LOS ANGELES (CBSLA.com) — The defeat of a proposed half-cent sales tax increase sent officials at City Hall scrambling Wednesday to determine the next step in trimming the city’s $200 million deficit.
KNX 1070’s John Brooks reports widespread cuts to police and fire budgets had been threatened before voters rejected Proposition A.
The measure would have increased the city sales tax rate to 9.5 percent – just below the state-imposed 10 percent cap – with revenue that would have funded police and fire departments as well as some social services and street and sidewalk repairs.
City Administrative Officer Miguel Santana had previously warned the City Council that passage of the tax was critical to provide continued funding of as many as 500 police officer positions and to maintain other services.

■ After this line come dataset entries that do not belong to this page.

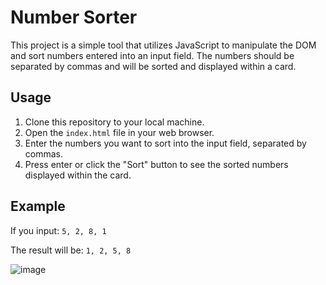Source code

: # Number Sorter

This project is a simple tool that utilizes JavaScript to manipulate the DOM and sort numbers entered into an input field. The numbers should be separated by commas and will be sorted and displayed within a card.

## Usage

1. Clone this repository to your local machine.
2. Open the `index.html` file in your web browser.
3. Enter the numbers you want to sort into the input field, separated by commas.
4. Press enter or click the "Sort" button to see the sorted numbers displayed within the card.

## Example

If you input: `5, 2, 8, 1`

The result will be: `1, 2, 5, 8`

![image](https://github.com/JerickTwO/Exercise_DOM_JavaScript/assets/137414207/202f041d-3ed1-445d-b1b2-8ce13ad0ed75)
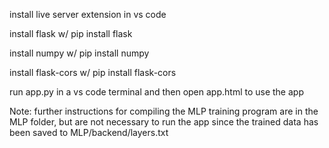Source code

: install live server extension in vs code

install flask w/ pip install flask

install numpy w/ pip install numpy

install flask-cors w/ pip install flask-cors

run app.py in a vs code terminal and then open app.html to use the app

Note: further instructions for compiling the MLP training program are in the MLP folder, but are not necessary to run the app since the trained data has been saved to MLP/backend/layers.txt
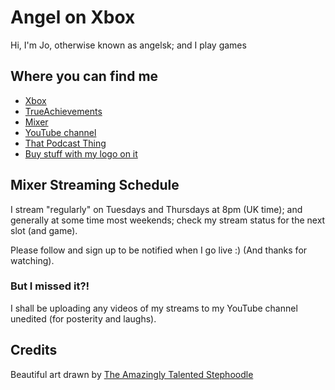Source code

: # Angel on Xbox

Hi, I'm Jo, otherwise known as angelsk; and I play games

## Where you can find me

* [Xbox](https://account.xbox.com/en-GB/Profile?gamerTag=angelsk)
* [TrueAchievements](https://www.trueachievements.com/gamer/angelsk)
* [Mixer](https://mixer.com/angelsk)
* [YouTube channel](https://www.youtube.com/c/JoCarterAngelSK)
* [That Podcast Thing](http://www.thatpodcastthing.co.uk)
* [Buy stuff with my logo on it](https://teespring.com/angel-on-xbox)

## Mixer Streaming Schedule

I stream "regularly" on Tuesdays and Thursdays at 8pm (UK time); and generally at some time most weekends; check my stream status for the next slot (and game). 

Please follow and sign up to be notified when I go live :) (And thanks for watching).

### But I missed it?!

I shall be uploading any videos of my streams to my YouTube channel unedited (for posterity and laughs).

## Credits

Beautiful art drawn by [The Amazingly Talented Stephoodle](http://stephoodle.tumblr.com)
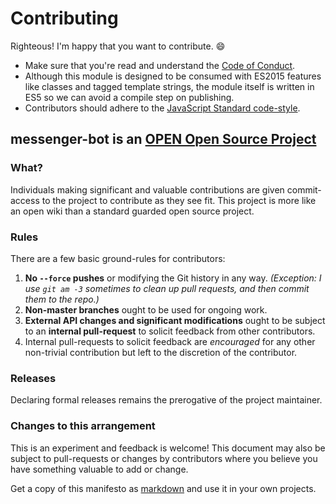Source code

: # Contributing

Righteous! I'm happy that you want to contribute. :smile:

* Make sure that you're read and understand the [Code of Conduct](CODE_OF_CONDUCT.md).
* Although this module is designed to be consumed with ES2015 features like classes and tagged template strings, the module itself is written in ES5 so we can avoid a compile step on publishing.
* Contributors should adhere to the [JavaScript Standard code-style](https://github.com/feross/standard).

## messenger-bot is an [OPEN Open Source Project](http://openopensource.org/)

### What?

Individuals making significant and valuable contributions are given
commit-access to the project to contribute as they see fit. This project
is more like an open wiki than a standard guarded open source project.

### Rules

There are a few basic ground-rules for contributors:

1. **No `--force` pushes** or modifying the Git history in any way. *(Exception: I use `git am -3` sometimes to clean up pull requests, and then commit them to the repo.)*
2. **Non-master branches** ought to be used for ongoing work.
3. **External API changes and significant modifications** ought to be subject to an **internal pull-request** to solicit feedback from other contributors.
4. Internal pull-requests to solicit feedback are *encouraged* for any other non-trivial contribution but left to the discretion of the contributor.

### Releases

Declaring formal releases remains the prerogative of the project maintainer.

### Changes to this arrangement

This is an experiment and feedback is welcome! This document may also be
subject to pull-requests or changes by contributors where you believe
you have something valuable to add or change.

Get a copy of this manifesto as [markdown](https://raw.githubusercontent.com/openopensource/openopensource.github.io/master/Readme.md) and use it in your own projects.

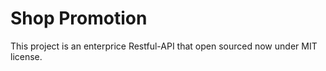 # Shop Promotion

This project is an enterprice Restful-API that open sourced now under MIT license.
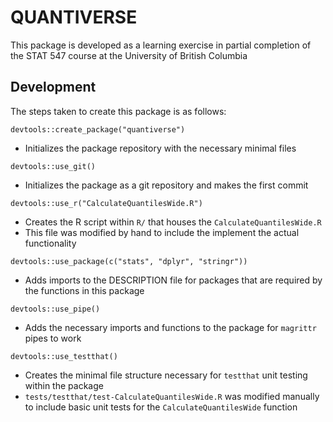 # QUANTIVERSE

This package is developed as a learning exercise in partial completion of the STAT 547 course at the University of British Columbia

## Development

The steps taken to create this package is as follows:

`devtools::create_package("quantiverse")`

- Initializes the package repository with the necessary minimal files

`devtools::use_git()`

- Initializes the package as a git repository and makes the first commit

`devtools::use_r("CalculateQuantilesWide.R")`

- Creates the R script within `R/` that houses the `CalculateQuantilesWide.R`
- This file was modified by hand to include the implement the actual functionality

`devtools::use_package(c("stats", "dplyr", "stringr"))`

- Adds imports to the DESCRIPTION file for packages that are required by the functions in this package

`devtools::use_pipe()`

- Adds the necessary imports and functions to the package for `magrittr` pipes to work

`devtools::use_testthat()`

- Creates the minimal file structure necessary for `testthat` unit testing within the package
- `tests/testthat/test-CalculateQuantilesWide.R` was modified manually to include basic unit tests for the `CalculateQuantilesWide` function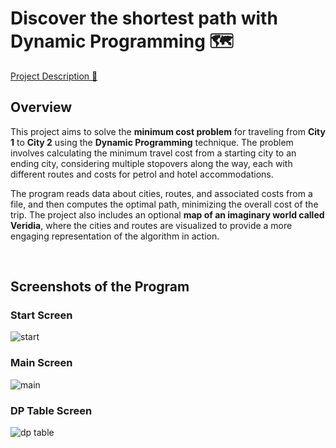 # Discover the shortest path with Dynamic Programming 🗺️

[Project Description 🧾](https://github.com/Lina-Abureesh4/AlgorithmsProj1/blob/master/First%2BProject_DP_2_2024.pdf)

## Overview

This project aims to solve the **minimum cost problem** for traveling from **City 1** to **City 2** using the **Dynamic Programming** technique. The problem involves calculating the minimum travel cost from a starting city to an ending city, considering multiple stopovers along the way, each with different routes and costs for petrol and hotel accommodations.

The program reads data about cities, routes, and associated costs from a file, and then computes the optimal path, minimizing the overall cost of the trip. The project also includes an optional **map of an imaginary world called Veridia**, where the cities and routes are visualized to provide a more engaging representation of the algorithm in action.

<br>

## Screenshots of the Program

### Start Screen
![start](https://github.com/user-attachments/assets/0ef3dc5f-0035-4b07-b1ca-df10e1889516)

### Main Screen
![main](https://github.com/user-attachments/assets/8dab4751-1cb3-4b6c-94fa-5921f6a24d07)

### DP Table Screen
![dp table](https://github.com/user-attachments/assets/b002d926-2afd-4321-b828-a5a91c06d2be)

But after 55 percent of Angelenos voted to oppose Proposition A, City Council President Herb Wesson called for an urgent meeting with Santana and outgoing Mayor Antonio Villaraigosa, who will submit the budget for the coming fiscal year on April 20.
“We have a problem and we have to fix it, so we have to realistically deal with this situation, put everything on the table, ’cause our responsibility is to get the city’s fiscal house in order,” Wesson said.
Funding for police and fire departments makes up approximately 70 percent of the total budget, according to city officials.
But Councilman Dennis Zine downplayed the need for reductions to LAPD staffing, citing improved city revenues that have already reduced the deficit by $90 million.
“As far as 500 police officers not having their jobs, I don’t see that happening,” said Zine, a former LAPD officer for nearly three decades. “There’s a lot of things we can do before we cut back on public safety, that’s the last thing we want to do.”
City officials said the proposed 9.5 percent tax rate would have been comparable to tax rates in other Southland cities including Inglewood and Santa Monica.